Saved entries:
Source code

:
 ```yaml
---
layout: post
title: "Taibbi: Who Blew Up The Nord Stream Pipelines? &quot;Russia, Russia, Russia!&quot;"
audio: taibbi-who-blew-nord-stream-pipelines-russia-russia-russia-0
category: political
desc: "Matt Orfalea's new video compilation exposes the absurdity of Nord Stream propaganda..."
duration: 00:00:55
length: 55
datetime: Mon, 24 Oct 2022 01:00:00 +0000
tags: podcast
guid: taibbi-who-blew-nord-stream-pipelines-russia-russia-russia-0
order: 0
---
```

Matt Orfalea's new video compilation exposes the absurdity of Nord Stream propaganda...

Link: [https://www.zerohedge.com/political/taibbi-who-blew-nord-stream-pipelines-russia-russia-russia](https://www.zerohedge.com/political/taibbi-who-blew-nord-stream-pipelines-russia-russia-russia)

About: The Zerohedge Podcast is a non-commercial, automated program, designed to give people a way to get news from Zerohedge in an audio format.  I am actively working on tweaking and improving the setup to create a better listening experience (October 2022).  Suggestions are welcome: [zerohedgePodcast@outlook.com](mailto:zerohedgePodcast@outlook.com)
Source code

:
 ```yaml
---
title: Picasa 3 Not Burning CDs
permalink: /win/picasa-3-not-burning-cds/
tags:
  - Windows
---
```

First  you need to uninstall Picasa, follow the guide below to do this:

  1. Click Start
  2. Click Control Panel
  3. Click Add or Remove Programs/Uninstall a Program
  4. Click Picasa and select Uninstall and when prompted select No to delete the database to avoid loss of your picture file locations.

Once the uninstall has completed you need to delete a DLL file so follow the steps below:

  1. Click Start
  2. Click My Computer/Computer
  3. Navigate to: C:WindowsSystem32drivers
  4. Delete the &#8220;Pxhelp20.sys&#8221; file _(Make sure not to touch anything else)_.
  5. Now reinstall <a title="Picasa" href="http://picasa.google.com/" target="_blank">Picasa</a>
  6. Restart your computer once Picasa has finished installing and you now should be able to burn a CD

Task goal -
Only lines with the word "audio" are wanted; pull each of them from the records.

Worked solution -
audio: taibbi-who-blew-nord-stream-pipelines-russia-russia-russia-0
About: The Zerohedge Podcast is a non-commercial, automated program, designed to give people a way to get news from Zerohedge in an audio format.  I am actively working on tweaking and improving the setup to create a better listening experience (October 2022).  Suggestions are welcome: [zerohedgePodcast@outlook.com](mailto:zerohedgePodcast@outlook.com)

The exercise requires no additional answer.